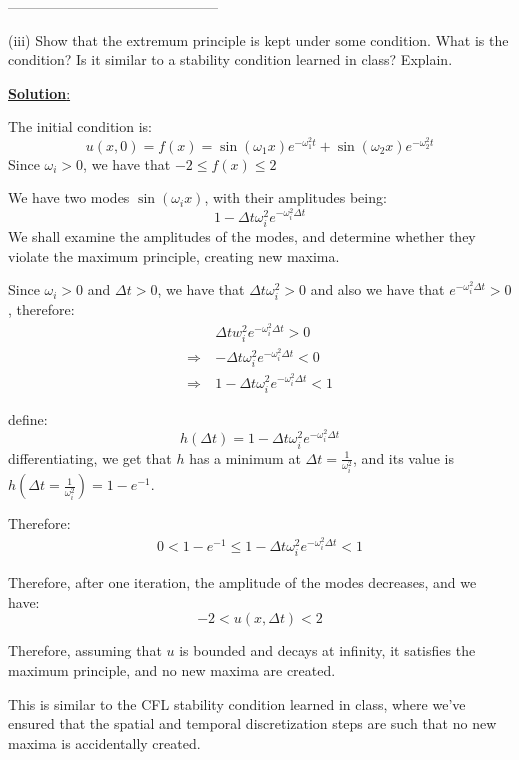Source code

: \documentclass{article}
\begin{document}
 ---------------------------------------------

(iii) Show that the extremum principle is kept under some condition. What is the condition? Is it similar to a stability condition learned in class? Explain.

\ul{\textbf{Solution}:}

The initial condition is:
\[
  u(x,0) = f(x) = \sin(\omega_1 x) e^{-\omega_1 ^2 t} + \sin(\omega_2 x) e^{-\omega_2 ^2 t}  
\]
Since $\omega_i > 0$, we have that  $-2 \leq f(x) \leq 2$

We have two modes $\sin(\omega_i x)$, with their amplitudes being:
\[
  1-\Delta t \omega_i ^2 e^{- \omega_i ^2 \Delta t} 
\]
We shall examine the amplitudes of the modes, and determine whether they violate the maximum principle, creating new maxima. 


Since $\omega_i > 0$ and $\Delta t > 0$, we have that $\Delta t \omega_i ^2 > 0$ and also we have that $e^{-\omega_i ^2 \Delta t} > 0$, therefore:
\begin{align*}
  & \Delta t w_i ^2 e^{- \omega_i ^2 \Delta t} > 0 \\
\Rightarrow \ & - \Delta t \omega_i ^2 e^{- \omega_i ^2 \Delta t} < 0 \\
  \Rightarrow \ & 1 - \Delta t \omega_i ^2 e^{- \omega_i ^2 \Delta t} < 1
\end{align*}

define:
\[
  h(\Delta t) = 1- \Delta t \omega_i ^2 e^{-\omega_i ^2 \Delta t} 
\]
differentiating, we get that $h$ has a minimum at $\Delta t = \frac{1}{\omega_i ^2}$, and its value is $h(\Delta t = \frac{1}{\omega_i ^2}) = 1-e^{-1}$. 

Therefore:
\begin{align*}
0 < 1- e^{-1} \leq 1- \Delta t \omega_i ^2 e^{-\omega_i ^2 \Delta t}  < 1
\end{align*}


Therefore, after one iteration, the amplitude of the modes decreases, and we have:
\[
  -2 < u(x,\Delta t) < 2
\]

Therefore, assuming that $u$ is bounded and decays at infinity, it satisfies the maximum principle, and no new maxima are created.

This is similar to the CFL stability condition learned in class, where we've ensured that the spatial and temporal discretization steps are such that no new maxima is accidentally created.
\end{document}
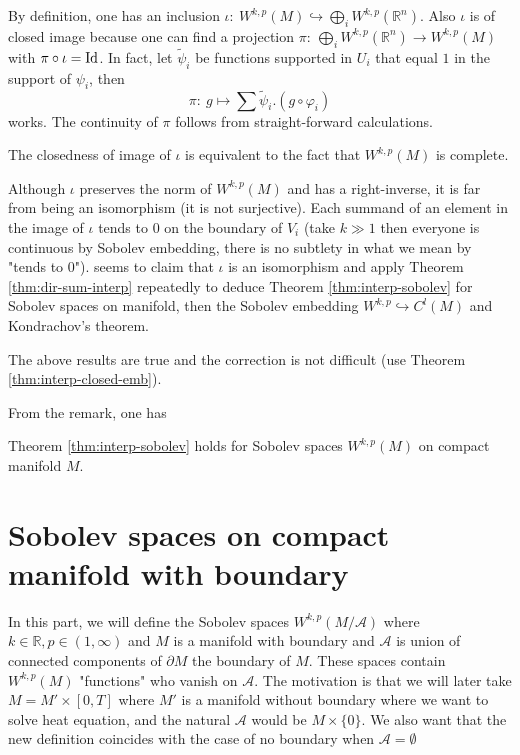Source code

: By definition, one has an inclusion \(\iota:\ W^{k,p}(M) \hookrightarrow \bigoplus_i
W^{k,p}(\mathbb{R}^n)\). Also \(\iota\) is of closed image because one can find a
projection \(\pi:\ \bigoplus_i W^{k,p}(\mathbb{R}^n) \longrightarrow W^{k,p}(M)\) with \(\pi\circ \iota = {\rm Id}\). In fact, let \(\tilde \psi_i\) be functions supported in \(U_i\) that equal \(1\) in the support of \(\psi_i\), then 
\[ 
\pi:\ g\mapsto \sum \tilde \psi_i. (g\circ \varphi_i) 
\]
works. The continuity of \(\pi\) follows from straight-forward calculations.

The closedness of image of \(\iota\) is equivalent to the fact that \(W^{k,p}(M)\) is complete.

\begin{remark}
\label{rem:hamilton-typo}
Although \(\iota\) preserves the norm of \(W^{k,p}(M)\) and has a right-inverse, it is far
from being an isomorphism (it is not surjective). Each summand of an element in the
image of \(\iota\) tends to 0 on the boundary of \(V_i\) (take \(k \gg 1\) then everyone
is continuous by Sobolev embedding, there is no subtlety in what we mean by "tends to
0"). \cite[page 54]{hamilton_harmonic_1975} seems to claim that \(\iota\) is an
isomorphism and apply Theorem \ref{thm:dir-sum-interp}
repeatedly to deduce Theorem \ref{thm:interp-sobolev} for Sobolev spaces on manifold,
then the Sobolev embedding \(W^{k,p} \hookrightarrow C^{l}(M)\) and Kondrachov's
theorem.

The above results are true and the correction is not difficult (use Theorem \ref{thm:interp-closed-emb}).
\end{remark}

From the remark, one has
\begin{theorem}
\label{thm:interp-sobolev-M}
Theorem \ref{thm:interp-sobolev} holds for Sobolev spaces \(W^{k,p}(M)\) on compact
manifold \(M\).
\end{theorem}


\section{Sobolev spaces on compact manifold with boundary}
\label{sec:orgd932199}

In this part, we will define the Sobolev spaces \(W^{k,p}(M/ \mathcal{A})\) where \(k\in
\mathbb{R}, p\in(1, \infty)\) and \(M\)
is a manifold with boundary and \(\mathcal{A}\) is union of connected components of \(\partial M\) the boundary of \(M\). These spaces contain \(W^{k,p}(M)\) "functions" who vanish
on \(\mathcal{A}\). The motivation is that we will later
take \(M = M'\times [0,T]\) where \(M'\) is a manifold without boundary where we want
to solve heat equation, and the natural \(\mathcal{A}\) would be \(M \times
\{0\}\). We also want that the new definition coincides with the case of no boundary
when \(\mathcal{A} = \emptyset\)


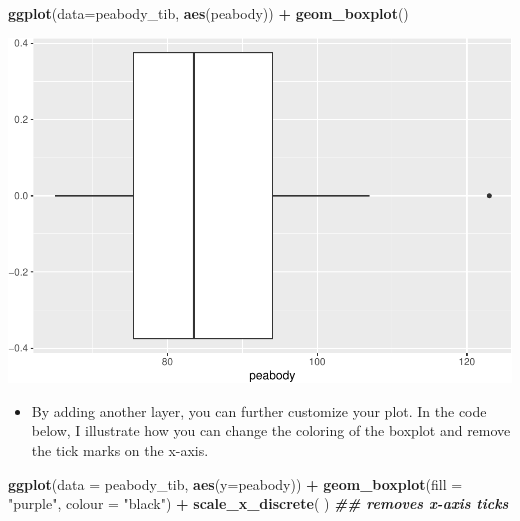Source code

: \documentclass[
]{book}
\newenvironment{Shaded}{\begin{snugshade}}{\end{snugshade}}
\newcommand{\AttributeTok}[1]{\textcolor[rgb]{0.13,0.29,0.53}{#1}}
\newcommand{\DocumentationTok}[1]{\textcolor[rgb]{0.56,0.35,0.01}{\textbf{\textit{#1}}}}
\newcommand{\FunctionTok}[1]{\textcolor[rgb]{0.13,0.29,0.53}{\textbf{#1}}}
\newcommand{\NormalTok}[1]{#1}
\newcommand{\SpecialCharTok}[1]{\textcolor[rgb]{0.81,0.36,0.00}{\textbf{#1}}}
\newcommand{\StringTok}[1]{\textcolor[rgb]{0.31,0.60,0.02}{#1}}
\providecommand{\tightlist}{%
  \setlength{\itemsep}{0pt}\setlength{\parskip}{0pt}}
\begin{document}
\begin{Shaded}
\begin{Highlighting}[]
\FunctionTok{ggplot}\NormalTok{(}\AttributeTok{data=}\NormalTok{peabody\_tib, }\FunctionTok{aes}\NormalTok{(peabody)) }\SpecialCharTok{+}
  \FunctionTok{geom\_boxplot}\NormalTok{()}
\end{Highlighting}
\end{Shaded}

\includegraphics{PSY202A-Modeling-I.Heo_files/figure-latex/unnamed-chunk-72-1.pdf}

\begin{itemize}
\tightlist
\item
  By adding another layer, you can further customize your plot. In the code below, I illustrate how you can change the coloring of the boxplot and remove the tick marks on the x-axis.
\end{itemize}

\begin{Shaded}
\begin{Highlighting}[]
\FunctionTok{ggplot}\NormalTok{(}\AttributeTok{data =}\NormalTok{ peabody\_tib, }\FunctionTok{aes}\NormalTok{(}\AttributeTok{y=}\NormalTok{peabody)) }\SpecialCharTok{+}
  \FunctionTok{geom\_boxplot}\NormalTok{(}\AttributeTok{fill =} \StringTok{"purple"}\NormalTok{, }\AttributeTok{colour =} \StringTok{"black"}\NormalTok{) }\SpecialCharTok{+}
  \FunctionTok{scale\_x\_discrete}\NormalTok{( ) }\DocumentationTok{\#\# removes x{-}axis ticks}
\end{Highlighting}
\end{Shaded}
\end{document}
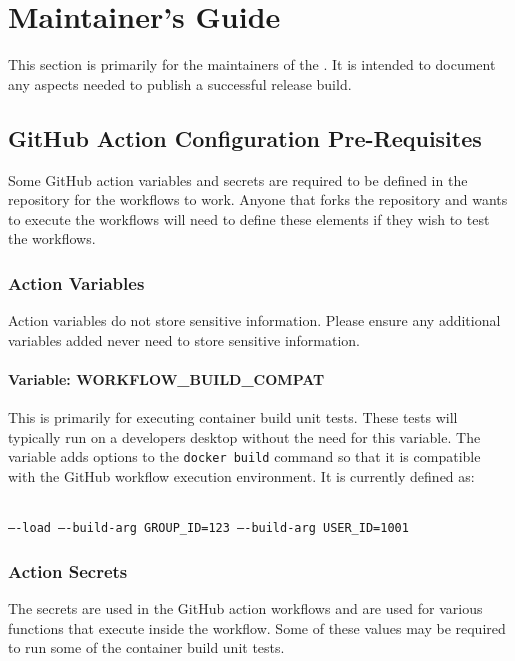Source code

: \chapter{\cxtoolkit Maintainer's Guide}\label{chap:maintainers_guide}


This section is primarily for the maintainers of the \cxtoolkit.  It is intended
to document any aspects needed to publish a successful release build.


\section{GitHub Action Configuration Pre-Requisites}

Some GitHub action variables and secrets are required to be defined in the repository
for the workflows to work.  Anyone that forks the repository and wants to execute
the workflows will need to define these elements if they wish to test the workflows.

\subsection{Action Variables}

Action variables do not store sensitive information.  Please ensure any additional
variables added never need to store sensitive information.

\subsubsection{Variable: WORKFLOW\_BUILD\_COMPAT}

This is primarily for executing container build unit tests.  These tests will typically
run on a developers desktop without the need for this variable.  The variable adds options
to the \texttt{docker build} command so that it is compatible with the GitHub workflow
execution environment.  It is currently defined as:

\noindent\\\texttt{----load ----build-arg GROUP\_ID=123 ----build-arg USER\_ID=1001}

\subsection{Action Secrets}

The secrets are used in the GitHub action workflows and are used for various functions
that execute inside the workflow.  Some of these values may be required to run some
of the container build unit tests.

▸ **WORK REQUEST**
Reply with the lines from the one that contains "the GitHub workflow" through the last line of the material above, copied exactly and nothing else.

▸ **YOUR RESPONSE**
to the \texttt{docker build} command so that it is compatible with the GitHub workflow
execution environment.  It is currently defined as:

\noindent\\\texttt{----load ----build-arg GROUP\_ID=123 ----build-arg USER\_ID=1001}

\subsection{Action Secrets}

The secrets are used in the GitHub action workflows and are used for various functions
that execute inside the workflow.  Some of these values may be required to run some
of the container build unit tests.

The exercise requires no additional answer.